## WHAT YOU SHOULD DO
Go through the entries below and print, exactly, the lines starting at the one with "- Missing package.json files" and ending at the one with "### Credential Validation Failures", keeping both ends and no others.
##### DATASET EXCERPTS #####
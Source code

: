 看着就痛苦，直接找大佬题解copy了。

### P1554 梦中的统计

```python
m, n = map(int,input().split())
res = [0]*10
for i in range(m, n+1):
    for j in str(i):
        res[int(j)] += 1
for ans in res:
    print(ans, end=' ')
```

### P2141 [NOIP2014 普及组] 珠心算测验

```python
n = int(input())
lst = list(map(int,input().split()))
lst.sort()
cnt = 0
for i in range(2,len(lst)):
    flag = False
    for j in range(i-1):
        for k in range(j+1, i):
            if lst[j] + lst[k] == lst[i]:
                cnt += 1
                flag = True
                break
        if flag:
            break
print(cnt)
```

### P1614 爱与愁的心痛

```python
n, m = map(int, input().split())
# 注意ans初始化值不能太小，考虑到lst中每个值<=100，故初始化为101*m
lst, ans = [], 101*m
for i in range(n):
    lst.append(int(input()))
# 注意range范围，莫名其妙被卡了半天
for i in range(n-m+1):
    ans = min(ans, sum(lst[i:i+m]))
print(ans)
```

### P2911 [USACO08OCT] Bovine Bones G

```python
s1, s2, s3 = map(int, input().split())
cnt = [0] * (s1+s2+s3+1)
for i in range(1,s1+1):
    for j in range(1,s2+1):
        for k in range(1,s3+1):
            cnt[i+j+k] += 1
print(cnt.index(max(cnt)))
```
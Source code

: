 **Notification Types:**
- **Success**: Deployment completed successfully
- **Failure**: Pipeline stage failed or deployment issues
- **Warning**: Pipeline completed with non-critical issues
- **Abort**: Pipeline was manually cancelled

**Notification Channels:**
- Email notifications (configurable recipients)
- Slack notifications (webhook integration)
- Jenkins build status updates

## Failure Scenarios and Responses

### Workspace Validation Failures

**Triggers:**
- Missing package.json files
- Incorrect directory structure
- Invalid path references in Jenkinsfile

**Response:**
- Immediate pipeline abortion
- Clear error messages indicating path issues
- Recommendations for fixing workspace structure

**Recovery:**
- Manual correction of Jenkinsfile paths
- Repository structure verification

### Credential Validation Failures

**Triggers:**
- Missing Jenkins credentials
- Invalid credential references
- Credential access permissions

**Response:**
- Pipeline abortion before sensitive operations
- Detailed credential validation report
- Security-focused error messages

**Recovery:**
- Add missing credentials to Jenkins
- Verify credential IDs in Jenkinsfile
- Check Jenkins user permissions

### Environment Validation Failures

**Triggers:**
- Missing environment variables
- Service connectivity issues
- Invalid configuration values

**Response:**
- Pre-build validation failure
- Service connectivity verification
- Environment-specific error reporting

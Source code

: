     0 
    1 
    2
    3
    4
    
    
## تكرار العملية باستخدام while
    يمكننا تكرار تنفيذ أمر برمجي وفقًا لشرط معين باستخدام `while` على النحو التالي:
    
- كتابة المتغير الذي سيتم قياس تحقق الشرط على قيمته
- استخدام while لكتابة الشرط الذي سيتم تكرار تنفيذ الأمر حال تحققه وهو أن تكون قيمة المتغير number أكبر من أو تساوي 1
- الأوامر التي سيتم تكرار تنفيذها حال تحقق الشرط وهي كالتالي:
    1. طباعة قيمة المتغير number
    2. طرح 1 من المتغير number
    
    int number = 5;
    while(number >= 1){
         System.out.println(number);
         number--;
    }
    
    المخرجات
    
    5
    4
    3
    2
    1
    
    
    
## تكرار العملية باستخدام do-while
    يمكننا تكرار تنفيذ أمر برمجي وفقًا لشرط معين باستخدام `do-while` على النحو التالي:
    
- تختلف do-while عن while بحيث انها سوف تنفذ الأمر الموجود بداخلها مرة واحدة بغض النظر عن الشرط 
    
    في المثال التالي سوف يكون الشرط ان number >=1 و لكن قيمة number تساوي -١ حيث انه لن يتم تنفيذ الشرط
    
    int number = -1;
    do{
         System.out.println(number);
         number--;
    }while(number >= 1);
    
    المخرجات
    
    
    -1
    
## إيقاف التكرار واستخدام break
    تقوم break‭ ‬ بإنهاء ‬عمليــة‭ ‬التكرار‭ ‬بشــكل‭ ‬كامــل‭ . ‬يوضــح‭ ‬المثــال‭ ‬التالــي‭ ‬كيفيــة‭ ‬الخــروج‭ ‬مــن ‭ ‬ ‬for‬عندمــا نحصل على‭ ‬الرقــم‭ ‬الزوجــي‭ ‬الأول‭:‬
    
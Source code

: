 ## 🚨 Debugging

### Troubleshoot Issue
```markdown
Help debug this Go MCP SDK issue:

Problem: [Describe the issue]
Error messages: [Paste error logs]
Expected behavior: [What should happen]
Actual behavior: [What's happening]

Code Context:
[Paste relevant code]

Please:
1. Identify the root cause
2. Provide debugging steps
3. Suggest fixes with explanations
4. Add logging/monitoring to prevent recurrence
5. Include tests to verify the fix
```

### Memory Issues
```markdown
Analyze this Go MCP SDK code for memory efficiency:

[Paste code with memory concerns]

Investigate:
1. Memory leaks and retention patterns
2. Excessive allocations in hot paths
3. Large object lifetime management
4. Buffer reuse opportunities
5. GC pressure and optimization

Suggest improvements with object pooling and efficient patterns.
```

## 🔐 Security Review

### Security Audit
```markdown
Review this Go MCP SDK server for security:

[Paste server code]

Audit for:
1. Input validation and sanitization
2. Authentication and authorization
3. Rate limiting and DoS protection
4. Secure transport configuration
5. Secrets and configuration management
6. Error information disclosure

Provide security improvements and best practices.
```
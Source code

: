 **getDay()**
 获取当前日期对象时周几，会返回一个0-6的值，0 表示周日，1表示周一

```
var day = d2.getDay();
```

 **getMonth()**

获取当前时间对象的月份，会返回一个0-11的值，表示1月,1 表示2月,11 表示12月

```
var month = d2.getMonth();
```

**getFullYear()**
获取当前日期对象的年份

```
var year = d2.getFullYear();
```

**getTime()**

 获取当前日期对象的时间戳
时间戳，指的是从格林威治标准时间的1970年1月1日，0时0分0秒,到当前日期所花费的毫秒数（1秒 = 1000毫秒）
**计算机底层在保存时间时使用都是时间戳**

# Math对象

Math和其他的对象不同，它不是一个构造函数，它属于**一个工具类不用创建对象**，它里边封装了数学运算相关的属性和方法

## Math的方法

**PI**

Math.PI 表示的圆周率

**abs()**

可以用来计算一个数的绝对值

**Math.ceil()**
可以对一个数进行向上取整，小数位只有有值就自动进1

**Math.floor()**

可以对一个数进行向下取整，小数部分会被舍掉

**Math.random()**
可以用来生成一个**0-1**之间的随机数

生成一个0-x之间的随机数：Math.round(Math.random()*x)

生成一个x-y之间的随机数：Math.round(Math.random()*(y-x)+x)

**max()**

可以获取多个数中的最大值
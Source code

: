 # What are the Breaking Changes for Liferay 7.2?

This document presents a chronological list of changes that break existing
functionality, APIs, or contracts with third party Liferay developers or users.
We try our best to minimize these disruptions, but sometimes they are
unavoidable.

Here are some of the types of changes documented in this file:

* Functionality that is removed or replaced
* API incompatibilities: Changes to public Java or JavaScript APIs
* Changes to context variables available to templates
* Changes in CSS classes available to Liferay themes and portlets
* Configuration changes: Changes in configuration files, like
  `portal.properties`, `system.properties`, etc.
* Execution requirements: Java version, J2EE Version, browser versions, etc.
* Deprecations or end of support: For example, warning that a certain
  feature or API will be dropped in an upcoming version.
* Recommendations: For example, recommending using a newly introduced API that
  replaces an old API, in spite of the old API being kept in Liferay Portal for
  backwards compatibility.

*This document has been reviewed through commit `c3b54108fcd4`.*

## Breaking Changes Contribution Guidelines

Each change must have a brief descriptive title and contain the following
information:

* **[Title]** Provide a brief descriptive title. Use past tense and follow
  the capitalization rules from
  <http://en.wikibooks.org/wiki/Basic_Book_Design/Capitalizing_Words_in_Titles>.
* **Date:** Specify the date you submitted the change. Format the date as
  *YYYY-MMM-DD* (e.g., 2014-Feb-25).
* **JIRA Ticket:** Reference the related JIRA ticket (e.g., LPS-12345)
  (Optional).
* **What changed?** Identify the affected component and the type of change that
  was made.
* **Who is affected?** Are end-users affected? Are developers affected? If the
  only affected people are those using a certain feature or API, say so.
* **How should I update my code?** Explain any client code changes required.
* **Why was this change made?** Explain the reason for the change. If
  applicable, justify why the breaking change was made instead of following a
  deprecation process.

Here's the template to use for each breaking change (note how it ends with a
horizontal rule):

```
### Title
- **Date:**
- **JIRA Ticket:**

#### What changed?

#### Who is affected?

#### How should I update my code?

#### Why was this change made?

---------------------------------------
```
#####
## EXPECTED ANSWER
- Missing package.json files
- Incorrect directory structure
- Invalid path references in Jenkinsfile

**Response:**
- Immediate pipeline abortion
- Clear error messages indicating path issues
- Recommendations for fixing workspace structure

**Recovery:**
- Manual correction of Jenkinsfile paths
- Repository structure verification

### Credential Validation Failures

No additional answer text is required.